## Recorded data

------------------------------------

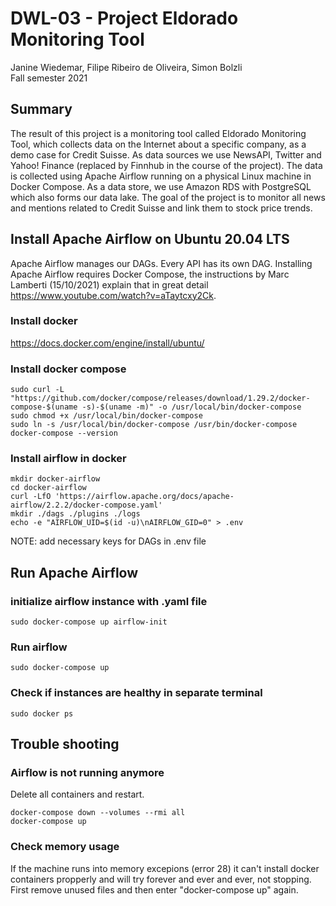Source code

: # DWL-03 - Project Eldorado Monitoring Tool
Janine Wiedemar, Filipe Ribeiro de Oliveira, Simon Bolzli  
Fall semester 2021

## Summary
The result of this project is a monitoring tool called Eldorado Monitoring Tool, which collects data on the Internet about a specific company, as a demo case for Credit Suisse. As data sources we use NewsAPI, Twitter and Yahoo! Finance (replaced by Finnhub in the course of the project). The data is collected using Apache Airflow running on a physical Linux machine in Docker Compose. As a data store, we use Amazon RDS with PostgreSQL which also forms our data lake. The goal of the project is to monitor all news and mentions related to Credit Suisse and link them to stock price trends.

## Install Apache Airflow on Ubuntu 20.04 LTS
Apache Airflow manages our DAGs. Every API has its own DAG. Installing Apache Airflow requires Docker Compose, the instructions by Marc Lamberti (15/10/2021) explain that in great detail https://www.youtube.com/watch?v=aTaytcxy2Ck.

### Install docker
https://docs.docker.com/engine/install/ubuntu/

### Install docker compose
```Shell
sudo curl -L "https://github.com/docker/compose/releases/download/1.29.2/docker-compose-$(uname -s)-$(uname -m)" -o /usr/local/bin/docker-compose  
sudo chmod +x /usr/local/bin/docker-compose  
sudo ln -s /usr/local/bin/docker-compose /usr/bin/docker-compose  
docker-compose --version  
```

### Install airflow in docker
```Shell
mkdir docker-airflow  
cd docker-airflow  
curl -LfO 'https://airflow.apache.org/docs/apache-airflow/2.2.2/docker-compose.yaml'  
mkdir ./dags ./plugins ./logs  
echo -e "AIRFLOW_UID=$(id -u)\nAIRFLOW_GID=0" > .env  
```
NOTE: add necessary keys for DAGs in .env file

## Run Apache Airflow
### initialize airflow instance with .yaml file  
```Shell
sudo docker-compose up airflow-init  
```

### Run airflow
```Shell
sudo docker-compose up  
```

### Check if instances are healthy in separate terminal
```Shell
sudo docker ps  
```

## Trouble shooting
### Airflow is not running anymore
Delete all containers and restart.  
```Shell
docker-compose down --volumes --rmi all  
docker-compose up
```

### Check memory usage
If the machine runs into memory excepions (error 28) it can't install docker containers propperly and will try forever and ever and ever, not stopping.  
First remove unused files and then enter "docker-compose up" again.
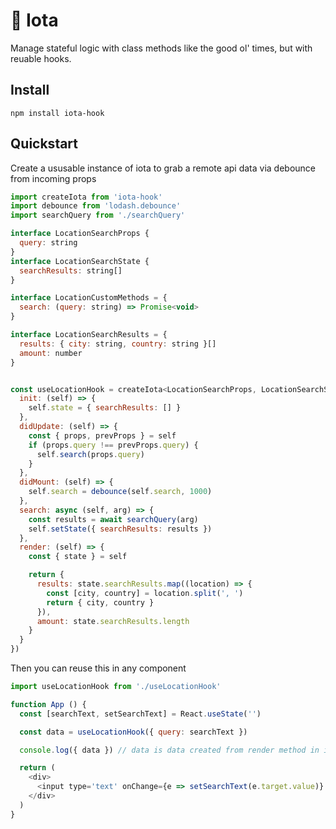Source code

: # 💫 Iota

Manage stateful logic with class methods like the good ol' times, but with reuable hooks.

## Install

```
npm install iota-hook
```

## Quickstart

Create a ususable instance of iota to grab a remote api data via debounce from incoming props

```js
import createIota from 'iota-hook'
import debounce from 'lodash.debounce'
import searchQuery from './searchQuery'

interface LocationSearchProps {
  query: string
}
interface LocationSearchState {
  searchResults: string[]
}

interface LocationCustomMethods = {
  search: (query: string) => Promise<void>
}

interface LocationSearchResults = {
  results: { city: string, country: string }[]
  amount: number
}


const useLocationHook = createIota<LocationSearchProps, LocationSearchState, LocationCustomMethods, LocationSearchResults>({
  init: (self) => {
    self.state = { searchResults: [] }
  },
  didUpdate: (self) => {
    const { props, prevProps } = self
    if (props.query !== prevProps.query) {
      self.search(props.query)
    }
  },
  didMount: (self) => {
    self.search = debounce(self.search, 1000)
  },
  search: async (self, arg) => {
    const results = await searchQuery(arg)
    self.setState({ searchResults: results })
  },
  render: (self) => {
    const { state } = self

    return {
      results: state.searchResults.map((location) => {
        const [city, country] = location.split(', ')
        return { city, country }
      }),
      amount: state.searchResults.length
    }
  }
})

```

Then you can reuse this in any component

```js
import useLocationHook from './useLocationHook'

function App () {
  const [searchText, setSearchText] = React.useState('')

  const data = useLocationHook({ query: searchText })

  console.log({ data }) // data is data created from render method in iota hook

  return (
    <div>
      <input type='text' onChange={e => setSearchText(e.target.value)} />
    </div>
  )
}
```
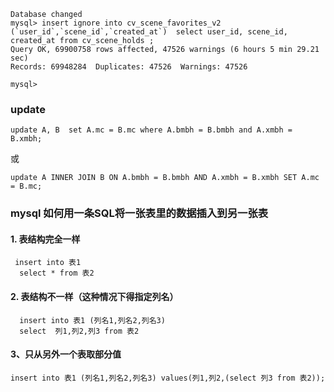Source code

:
 ```
Database changed
mysql> insert ignore into cv_scene_favorites_v2 (`user_id`,`scene_id`,`created_at`)  select user_id, scene_id, created_at from cv_scene_holds ;
Query OK, 69900758 rows affected, 47526 warnings (6 hours 5 min 29.21 sec)
Records: 69948284  Duplicates: 47526  Warnings: 47526

mysql>

```

### update

```
update A, B  set A.mc = B.mc where A.bmbh = B.bmbh and A.xmbh = B.xmbh;
```

或

```
update A INNER JOIN B ON A.bmbh = B.bmbh AND A.xmbh = B.xmbh SET A.mc = B.mc;
```
### mysql 如何用一条SQL将一张表里的数据插入到另一张表

#### 1. 表结构完全一样

```
 insert into 表1
  select * from 表2
```

####  2. 表结构不一样（这种情况下得指定列名）

```
  insert into 表1 (列名1,列名2,列名3)
  select  列1,列2,列3 from 表2
```

#### 3、只从另外一个表取部分值

```
insert into 表1 (列名1,列名2,列名3) values(列1,列2,(select 列3 from 表2));
```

------------------------------------

For every line of the listing above that contains "interface", add one, and report the final tally with no other words.

## Answer to the exercise
4